ID #1105 Clinical, molecular, and therapeutic landscape of pediatric high-grade gliomas: a nationwide 25-year study
Pierluigi Calò, Julie Morscio, Chiara Caprioli, Raf Sciot, Lukas Marcelis, Bart Depreitere, An Van Damme, Anais Fohn, Christophe Chantrain, Leen Willems, Joris Verlooy, Frederik De Smet, Sandra JacobsAbstract
Pediatric high-grade pediatric gliomas (pHGG) and particularly diffuse midline gliomas (DMG), remain among the most lethal pediatric brain tumors. Their intrinsic resistance to radiotherapy and systemic treatments result in dismal outcome, with limited progress over the past two decades. We conducted a nationwide retrospective study across the seven Belgian pediatric oncology centers and collected data for all patients aged 0–18 years diagnosed with radiological and/or histological pHGG between January 2000 and December 2024. A total of 191 patients have been included, with a median follow-up time of 117.9 months (95% CI, 89.5- 204.2). The prevalence of a cancer predisposition syndrome (CPS) is 9%, with constitutional mismatch repair deficiency syndrome (CMMRD) being the most common syndrome, followed by Li and Fraumeni and Neurofibromatosis type 1. The molecular landscape is enriched with TP53 mutations (ten missense, six nonsenses, and three frameshift), H3F3A, PTEN, ATRX, CDKN2A, EGFR, ACVR1, NF1, BRCA2, and PDGFRA. Median overall survival was 11.4 months (10.3–13.1), with significantly worse outcomes for midline tumors compared to non-midline locations.

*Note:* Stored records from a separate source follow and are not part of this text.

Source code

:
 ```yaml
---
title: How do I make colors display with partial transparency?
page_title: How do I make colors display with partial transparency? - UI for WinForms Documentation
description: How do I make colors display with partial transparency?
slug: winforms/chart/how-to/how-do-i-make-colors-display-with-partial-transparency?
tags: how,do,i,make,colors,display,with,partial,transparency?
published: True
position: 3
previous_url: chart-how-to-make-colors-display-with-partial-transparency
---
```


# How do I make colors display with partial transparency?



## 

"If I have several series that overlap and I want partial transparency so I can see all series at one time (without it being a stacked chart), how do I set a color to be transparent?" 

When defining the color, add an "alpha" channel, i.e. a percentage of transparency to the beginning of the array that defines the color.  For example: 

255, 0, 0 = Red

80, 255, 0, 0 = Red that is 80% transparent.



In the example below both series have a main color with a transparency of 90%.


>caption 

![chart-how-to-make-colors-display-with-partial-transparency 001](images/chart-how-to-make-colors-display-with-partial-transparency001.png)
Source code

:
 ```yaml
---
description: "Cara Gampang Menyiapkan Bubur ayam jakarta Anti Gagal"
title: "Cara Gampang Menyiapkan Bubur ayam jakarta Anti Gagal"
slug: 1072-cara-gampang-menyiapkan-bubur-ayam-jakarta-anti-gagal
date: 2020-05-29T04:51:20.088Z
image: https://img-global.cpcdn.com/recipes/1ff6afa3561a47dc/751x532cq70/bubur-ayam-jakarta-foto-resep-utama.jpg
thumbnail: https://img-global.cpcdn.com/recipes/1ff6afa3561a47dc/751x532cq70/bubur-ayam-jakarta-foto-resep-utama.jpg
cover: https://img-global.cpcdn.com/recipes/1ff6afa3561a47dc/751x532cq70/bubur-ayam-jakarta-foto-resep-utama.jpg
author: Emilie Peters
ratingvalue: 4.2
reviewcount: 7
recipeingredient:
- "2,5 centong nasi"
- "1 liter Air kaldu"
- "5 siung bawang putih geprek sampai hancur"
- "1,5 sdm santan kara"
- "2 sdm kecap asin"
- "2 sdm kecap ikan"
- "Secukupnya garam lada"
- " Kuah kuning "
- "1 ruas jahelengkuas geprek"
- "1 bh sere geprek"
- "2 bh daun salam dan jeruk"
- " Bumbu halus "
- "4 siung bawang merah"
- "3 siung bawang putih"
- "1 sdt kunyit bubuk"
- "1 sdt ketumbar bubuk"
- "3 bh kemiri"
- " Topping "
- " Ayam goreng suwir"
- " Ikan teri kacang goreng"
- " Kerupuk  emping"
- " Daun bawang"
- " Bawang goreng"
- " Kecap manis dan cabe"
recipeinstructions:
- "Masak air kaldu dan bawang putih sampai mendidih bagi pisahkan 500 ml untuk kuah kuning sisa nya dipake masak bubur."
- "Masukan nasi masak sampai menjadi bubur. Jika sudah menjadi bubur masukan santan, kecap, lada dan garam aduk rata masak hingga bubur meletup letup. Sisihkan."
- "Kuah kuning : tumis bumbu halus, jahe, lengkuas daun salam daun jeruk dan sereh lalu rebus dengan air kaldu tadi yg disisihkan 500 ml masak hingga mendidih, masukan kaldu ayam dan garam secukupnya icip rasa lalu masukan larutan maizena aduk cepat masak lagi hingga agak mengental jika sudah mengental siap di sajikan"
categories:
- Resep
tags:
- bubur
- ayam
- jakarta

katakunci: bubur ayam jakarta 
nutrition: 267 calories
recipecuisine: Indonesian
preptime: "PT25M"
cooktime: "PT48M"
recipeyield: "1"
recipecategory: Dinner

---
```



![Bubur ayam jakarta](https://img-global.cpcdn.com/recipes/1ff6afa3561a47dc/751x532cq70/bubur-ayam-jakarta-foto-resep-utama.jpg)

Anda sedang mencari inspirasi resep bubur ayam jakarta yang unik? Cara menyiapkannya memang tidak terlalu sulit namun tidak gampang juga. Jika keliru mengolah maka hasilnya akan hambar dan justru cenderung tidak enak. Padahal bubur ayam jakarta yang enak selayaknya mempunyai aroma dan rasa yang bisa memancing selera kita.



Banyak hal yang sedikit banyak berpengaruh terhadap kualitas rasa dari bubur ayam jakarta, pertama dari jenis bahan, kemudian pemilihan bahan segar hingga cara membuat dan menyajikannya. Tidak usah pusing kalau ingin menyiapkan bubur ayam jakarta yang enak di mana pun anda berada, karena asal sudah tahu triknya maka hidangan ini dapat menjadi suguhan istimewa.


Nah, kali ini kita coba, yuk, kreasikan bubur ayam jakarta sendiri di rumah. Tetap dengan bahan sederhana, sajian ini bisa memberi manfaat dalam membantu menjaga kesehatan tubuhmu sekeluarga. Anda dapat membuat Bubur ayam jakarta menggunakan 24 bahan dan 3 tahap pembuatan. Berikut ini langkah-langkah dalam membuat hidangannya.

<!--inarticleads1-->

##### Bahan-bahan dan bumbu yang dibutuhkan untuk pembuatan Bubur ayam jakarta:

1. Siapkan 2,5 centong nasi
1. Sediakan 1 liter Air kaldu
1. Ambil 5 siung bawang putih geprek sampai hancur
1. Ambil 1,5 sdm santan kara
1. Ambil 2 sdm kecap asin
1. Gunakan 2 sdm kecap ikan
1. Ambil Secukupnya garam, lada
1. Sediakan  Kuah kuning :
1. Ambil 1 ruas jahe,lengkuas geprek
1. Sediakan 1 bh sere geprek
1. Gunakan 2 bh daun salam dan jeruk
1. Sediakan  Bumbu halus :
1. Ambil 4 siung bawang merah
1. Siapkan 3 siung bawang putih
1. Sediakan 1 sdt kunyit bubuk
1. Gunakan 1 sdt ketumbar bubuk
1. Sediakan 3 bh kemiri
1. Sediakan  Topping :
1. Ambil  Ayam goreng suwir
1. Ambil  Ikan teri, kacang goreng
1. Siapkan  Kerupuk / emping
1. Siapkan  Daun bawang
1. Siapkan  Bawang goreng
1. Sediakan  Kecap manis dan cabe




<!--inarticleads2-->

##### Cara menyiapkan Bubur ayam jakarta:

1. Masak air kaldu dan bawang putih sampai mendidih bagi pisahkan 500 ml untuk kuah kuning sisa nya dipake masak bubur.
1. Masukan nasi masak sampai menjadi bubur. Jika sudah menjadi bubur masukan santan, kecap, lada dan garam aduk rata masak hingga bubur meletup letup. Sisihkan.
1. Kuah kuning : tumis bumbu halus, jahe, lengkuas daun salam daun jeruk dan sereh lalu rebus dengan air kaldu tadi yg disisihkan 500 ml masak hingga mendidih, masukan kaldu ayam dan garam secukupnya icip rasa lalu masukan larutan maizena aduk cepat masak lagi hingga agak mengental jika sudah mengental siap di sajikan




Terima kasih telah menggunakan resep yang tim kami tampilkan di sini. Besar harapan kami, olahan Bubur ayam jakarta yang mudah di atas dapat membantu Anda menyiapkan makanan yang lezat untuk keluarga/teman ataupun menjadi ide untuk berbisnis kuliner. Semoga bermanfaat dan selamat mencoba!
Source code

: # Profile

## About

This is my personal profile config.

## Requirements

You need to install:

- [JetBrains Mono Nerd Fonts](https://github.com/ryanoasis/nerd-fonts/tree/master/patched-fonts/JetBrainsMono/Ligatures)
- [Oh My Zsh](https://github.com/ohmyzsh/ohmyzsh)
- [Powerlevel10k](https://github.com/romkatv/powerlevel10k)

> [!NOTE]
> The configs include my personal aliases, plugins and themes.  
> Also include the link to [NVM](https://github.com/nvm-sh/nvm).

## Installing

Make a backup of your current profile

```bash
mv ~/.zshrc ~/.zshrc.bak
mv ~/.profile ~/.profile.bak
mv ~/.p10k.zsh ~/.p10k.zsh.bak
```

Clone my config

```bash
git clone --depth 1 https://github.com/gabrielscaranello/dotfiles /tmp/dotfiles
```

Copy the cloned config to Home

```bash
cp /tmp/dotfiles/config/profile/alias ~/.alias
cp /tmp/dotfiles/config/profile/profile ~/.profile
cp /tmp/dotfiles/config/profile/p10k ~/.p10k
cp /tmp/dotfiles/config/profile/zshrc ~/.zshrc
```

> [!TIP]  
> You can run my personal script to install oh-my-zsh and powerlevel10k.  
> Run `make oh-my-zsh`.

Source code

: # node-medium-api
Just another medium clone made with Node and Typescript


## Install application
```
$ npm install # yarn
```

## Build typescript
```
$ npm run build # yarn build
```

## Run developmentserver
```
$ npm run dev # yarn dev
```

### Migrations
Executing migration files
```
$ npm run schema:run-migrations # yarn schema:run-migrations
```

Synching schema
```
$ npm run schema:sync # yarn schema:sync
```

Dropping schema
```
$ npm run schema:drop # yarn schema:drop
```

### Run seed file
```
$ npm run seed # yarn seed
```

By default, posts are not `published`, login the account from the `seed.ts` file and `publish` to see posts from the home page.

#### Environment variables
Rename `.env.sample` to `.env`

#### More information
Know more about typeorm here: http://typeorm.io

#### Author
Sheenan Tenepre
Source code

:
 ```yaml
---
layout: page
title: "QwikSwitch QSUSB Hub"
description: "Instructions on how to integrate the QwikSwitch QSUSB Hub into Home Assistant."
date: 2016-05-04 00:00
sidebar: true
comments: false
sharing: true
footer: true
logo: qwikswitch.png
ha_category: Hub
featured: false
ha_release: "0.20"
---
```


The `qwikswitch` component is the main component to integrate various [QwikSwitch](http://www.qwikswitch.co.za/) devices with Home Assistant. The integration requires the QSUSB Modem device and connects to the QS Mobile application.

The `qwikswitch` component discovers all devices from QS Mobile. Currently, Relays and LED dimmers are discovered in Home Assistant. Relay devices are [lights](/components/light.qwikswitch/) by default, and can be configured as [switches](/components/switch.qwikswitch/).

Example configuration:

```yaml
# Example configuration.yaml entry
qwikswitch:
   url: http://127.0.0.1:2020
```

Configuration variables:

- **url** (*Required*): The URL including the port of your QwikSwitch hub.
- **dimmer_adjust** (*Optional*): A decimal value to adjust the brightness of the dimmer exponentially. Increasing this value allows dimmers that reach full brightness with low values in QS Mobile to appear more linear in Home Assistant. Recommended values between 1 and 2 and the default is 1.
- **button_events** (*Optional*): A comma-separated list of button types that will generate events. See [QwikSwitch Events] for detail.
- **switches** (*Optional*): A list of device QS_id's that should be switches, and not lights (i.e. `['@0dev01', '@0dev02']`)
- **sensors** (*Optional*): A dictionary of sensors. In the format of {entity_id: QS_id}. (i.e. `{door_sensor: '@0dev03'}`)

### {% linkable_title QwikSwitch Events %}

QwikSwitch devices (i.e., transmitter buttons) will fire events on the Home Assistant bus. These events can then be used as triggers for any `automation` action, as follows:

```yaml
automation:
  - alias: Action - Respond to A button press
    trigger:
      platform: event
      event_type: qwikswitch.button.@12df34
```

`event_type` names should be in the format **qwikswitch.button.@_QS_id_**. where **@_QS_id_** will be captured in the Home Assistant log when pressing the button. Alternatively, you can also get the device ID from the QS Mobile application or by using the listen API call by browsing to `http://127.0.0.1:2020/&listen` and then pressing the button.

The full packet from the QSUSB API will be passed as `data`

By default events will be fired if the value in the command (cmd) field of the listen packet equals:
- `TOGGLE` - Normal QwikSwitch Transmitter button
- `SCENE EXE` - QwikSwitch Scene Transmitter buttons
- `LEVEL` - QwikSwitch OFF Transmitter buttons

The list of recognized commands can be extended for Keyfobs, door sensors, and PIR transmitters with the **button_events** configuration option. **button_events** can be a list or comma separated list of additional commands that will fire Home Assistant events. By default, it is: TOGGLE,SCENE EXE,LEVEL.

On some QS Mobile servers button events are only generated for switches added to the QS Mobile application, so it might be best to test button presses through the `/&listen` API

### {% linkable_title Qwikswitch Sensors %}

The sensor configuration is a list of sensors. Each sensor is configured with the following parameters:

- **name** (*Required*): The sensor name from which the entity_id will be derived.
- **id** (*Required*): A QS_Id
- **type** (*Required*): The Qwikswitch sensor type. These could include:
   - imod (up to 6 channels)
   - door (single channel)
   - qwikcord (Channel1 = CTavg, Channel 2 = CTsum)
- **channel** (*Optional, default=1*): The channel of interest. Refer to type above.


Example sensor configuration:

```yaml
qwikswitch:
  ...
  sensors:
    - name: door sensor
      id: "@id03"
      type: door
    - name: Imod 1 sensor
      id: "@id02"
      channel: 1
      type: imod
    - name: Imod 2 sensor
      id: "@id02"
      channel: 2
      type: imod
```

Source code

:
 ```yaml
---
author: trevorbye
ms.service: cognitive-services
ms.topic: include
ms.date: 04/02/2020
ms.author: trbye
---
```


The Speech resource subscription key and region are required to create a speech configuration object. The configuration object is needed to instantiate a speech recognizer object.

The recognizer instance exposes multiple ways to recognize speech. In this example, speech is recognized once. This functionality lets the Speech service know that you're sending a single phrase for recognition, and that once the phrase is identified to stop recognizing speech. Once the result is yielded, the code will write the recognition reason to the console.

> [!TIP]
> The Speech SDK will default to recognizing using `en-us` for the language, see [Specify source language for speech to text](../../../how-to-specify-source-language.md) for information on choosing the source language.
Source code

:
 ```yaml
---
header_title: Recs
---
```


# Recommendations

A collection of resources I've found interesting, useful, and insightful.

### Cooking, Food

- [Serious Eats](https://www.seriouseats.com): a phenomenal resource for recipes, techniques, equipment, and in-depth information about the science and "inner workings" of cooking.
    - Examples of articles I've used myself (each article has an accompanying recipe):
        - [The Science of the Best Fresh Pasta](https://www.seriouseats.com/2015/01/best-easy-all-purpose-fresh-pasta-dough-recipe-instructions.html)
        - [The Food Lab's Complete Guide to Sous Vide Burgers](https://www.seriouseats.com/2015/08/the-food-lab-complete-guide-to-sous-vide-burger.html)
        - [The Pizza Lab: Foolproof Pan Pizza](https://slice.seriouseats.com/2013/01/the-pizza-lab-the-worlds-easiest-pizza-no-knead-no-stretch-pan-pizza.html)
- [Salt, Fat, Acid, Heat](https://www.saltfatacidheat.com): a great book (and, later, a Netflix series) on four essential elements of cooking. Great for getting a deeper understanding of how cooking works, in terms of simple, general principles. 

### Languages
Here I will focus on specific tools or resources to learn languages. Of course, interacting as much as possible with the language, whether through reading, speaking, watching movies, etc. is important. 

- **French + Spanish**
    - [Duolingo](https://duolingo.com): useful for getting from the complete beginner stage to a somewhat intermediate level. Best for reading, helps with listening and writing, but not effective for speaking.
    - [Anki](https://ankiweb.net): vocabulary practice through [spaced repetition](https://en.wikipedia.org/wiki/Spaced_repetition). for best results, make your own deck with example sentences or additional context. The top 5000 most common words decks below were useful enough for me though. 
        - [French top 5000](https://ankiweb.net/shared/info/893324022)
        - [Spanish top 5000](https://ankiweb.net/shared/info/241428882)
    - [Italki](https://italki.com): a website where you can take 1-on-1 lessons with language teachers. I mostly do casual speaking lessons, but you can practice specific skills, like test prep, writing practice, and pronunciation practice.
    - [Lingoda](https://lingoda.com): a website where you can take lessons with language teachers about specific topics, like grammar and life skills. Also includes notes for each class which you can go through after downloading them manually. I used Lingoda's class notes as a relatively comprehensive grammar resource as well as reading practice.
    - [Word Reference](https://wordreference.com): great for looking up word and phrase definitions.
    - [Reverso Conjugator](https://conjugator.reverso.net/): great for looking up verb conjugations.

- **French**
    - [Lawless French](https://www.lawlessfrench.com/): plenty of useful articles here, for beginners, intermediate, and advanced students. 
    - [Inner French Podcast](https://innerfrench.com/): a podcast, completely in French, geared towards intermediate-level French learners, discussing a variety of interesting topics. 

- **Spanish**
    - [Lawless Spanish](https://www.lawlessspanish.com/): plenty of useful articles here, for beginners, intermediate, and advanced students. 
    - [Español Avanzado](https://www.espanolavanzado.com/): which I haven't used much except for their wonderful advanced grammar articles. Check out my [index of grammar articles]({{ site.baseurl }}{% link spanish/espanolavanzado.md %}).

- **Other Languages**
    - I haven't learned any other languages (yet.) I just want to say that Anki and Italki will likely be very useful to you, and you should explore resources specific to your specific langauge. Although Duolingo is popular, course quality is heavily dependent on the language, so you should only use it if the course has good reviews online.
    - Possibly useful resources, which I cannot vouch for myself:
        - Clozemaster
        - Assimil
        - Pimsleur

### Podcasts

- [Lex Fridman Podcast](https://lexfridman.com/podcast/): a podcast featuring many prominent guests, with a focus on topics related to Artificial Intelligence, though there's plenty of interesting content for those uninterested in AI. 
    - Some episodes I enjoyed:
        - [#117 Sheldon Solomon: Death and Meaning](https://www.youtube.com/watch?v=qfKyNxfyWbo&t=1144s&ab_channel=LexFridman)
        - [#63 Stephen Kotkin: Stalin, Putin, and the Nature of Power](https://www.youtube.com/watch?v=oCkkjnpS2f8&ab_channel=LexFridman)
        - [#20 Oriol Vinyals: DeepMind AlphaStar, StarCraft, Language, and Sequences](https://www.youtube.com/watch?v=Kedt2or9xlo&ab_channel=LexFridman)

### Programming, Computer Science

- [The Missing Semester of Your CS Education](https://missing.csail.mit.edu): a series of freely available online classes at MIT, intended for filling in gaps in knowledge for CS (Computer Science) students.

Progression-free survival decreased markedly across subsequent treatment lines. Treatment strategies evolved over time, with a shift from intensive chemotherapy regimens toward targeted therapies, particularly in pontine DMG. Radiotherapy remained the mainstay of treatment, with increasing use of re-irradiation in recent years. Twenty short survivors (10.4%) and twelve long survivors (6.2%) were identified. More than sixteen different treatment lines have been proposed as first-line therapy; however, none of them prolonged survival. Among irradiated midline tumors, surgical treatment of hydrocephalus was associated with improved overall survival (HR 0.53, 95% CI 0.30–0.94, p = 0.031), whereas temozolomide-based chemotherapy and mTOR inhibitors did not retain independent prognostic significance. More than thirty biopsies are currently being analyzed for an in-depth multi-omics analysis, as part of the European GLIOMATCH project.